BEGIN Data supplied

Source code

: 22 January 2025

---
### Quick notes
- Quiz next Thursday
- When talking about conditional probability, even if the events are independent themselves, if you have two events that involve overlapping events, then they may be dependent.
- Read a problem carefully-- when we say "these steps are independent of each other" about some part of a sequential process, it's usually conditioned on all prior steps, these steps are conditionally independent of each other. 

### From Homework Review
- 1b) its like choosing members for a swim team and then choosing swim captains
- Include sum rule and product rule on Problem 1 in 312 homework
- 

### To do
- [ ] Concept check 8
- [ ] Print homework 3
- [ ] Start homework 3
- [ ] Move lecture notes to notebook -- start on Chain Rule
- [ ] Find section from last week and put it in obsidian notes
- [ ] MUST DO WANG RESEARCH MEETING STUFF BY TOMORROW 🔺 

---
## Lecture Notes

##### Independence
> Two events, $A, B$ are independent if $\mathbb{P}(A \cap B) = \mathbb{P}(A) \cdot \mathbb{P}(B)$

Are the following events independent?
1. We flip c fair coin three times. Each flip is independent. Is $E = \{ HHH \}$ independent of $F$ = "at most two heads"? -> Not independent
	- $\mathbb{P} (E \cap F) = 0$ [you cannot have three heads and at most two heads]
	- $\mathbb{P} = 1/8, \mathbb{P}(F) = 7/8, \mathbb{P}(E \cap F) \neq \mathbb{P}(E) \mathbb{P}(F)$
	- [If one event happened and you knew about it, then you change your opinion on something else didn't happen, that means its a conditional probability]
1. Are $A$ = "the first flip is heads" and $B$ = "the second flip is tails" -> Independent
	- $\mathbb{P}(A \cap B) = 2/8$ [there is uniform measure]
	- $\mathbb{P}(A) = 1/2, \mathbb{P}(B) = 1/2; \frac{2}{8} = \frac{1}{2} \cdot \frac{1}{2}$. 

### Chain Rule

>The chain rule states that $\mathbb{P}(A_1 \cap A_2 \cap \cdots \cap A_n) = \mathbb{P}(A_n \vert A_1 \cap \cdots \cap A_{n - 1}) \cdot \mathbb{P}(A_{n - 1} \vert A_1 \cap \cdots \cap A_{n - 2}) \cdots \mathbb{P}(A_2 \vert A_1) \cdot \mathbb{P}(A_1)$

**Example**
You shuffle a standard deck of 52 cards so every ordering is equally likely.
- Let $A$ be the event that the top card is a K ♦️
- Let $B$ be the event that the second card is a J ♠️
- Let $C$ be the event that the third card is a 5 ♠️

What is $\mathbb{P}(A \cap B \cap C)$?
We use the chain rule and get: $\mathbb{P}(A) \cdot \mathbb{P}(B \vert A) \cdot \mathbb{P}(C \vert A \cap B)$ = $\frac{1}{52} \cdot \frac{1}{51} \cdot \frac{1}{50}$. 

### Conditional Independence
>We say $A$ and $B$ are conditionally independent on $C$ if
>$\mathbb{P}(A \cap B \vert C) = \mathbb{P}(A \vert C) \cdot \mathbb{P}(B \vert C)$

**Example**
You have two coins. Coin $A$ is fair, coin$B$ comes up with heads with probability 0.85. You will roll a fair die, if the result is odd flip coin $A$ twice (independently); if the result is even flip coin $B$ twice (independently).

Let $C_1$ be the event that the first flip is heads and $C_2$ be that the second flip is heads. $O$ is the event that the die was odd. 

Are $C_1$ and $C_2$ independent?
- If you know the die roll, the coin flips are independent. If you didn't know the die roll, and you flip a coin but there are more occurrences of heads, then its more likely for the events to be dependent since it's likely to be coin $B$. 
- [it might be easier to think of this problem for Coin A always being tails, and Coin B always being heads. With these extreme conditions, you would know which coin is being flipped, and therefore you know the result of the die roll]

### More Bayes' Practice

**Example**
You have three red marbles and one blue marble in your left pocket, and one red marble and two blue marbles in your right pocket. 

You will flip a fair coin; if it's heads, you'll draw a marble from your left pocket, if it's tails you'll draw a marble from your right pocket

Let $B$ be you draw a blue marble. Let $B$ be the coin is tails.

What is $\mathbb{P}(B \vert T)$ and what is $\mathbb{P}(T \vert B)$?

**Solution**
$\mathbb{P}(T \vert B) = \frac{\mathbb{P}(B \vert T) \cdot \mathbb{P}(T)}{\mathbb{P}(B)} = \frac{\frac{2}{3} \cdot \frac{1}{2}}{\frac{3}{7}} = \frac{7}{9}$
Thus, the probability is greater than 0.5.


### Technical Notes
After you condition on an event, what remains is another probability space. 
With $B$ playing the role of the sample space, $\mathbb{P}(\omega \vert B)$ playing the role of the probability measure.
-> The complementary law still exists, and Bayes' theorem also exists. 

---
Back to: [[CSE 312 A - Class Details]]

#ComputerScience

END Data supplied

_What this task involves_. If a line of the listing above contains "didn", pick it out and copy it.

_Final answer_.
	- [If one event happened and you knew about it, then you change your opinion on something else didn't happen, that means its a conditional probability]
- If you know the die roll, the coin flips are independent. If you didn't know the die roll, and you flip a coin but there are more occurrences of heads, then its more likely for the events to be dependent since it's likely to be coin $B$. 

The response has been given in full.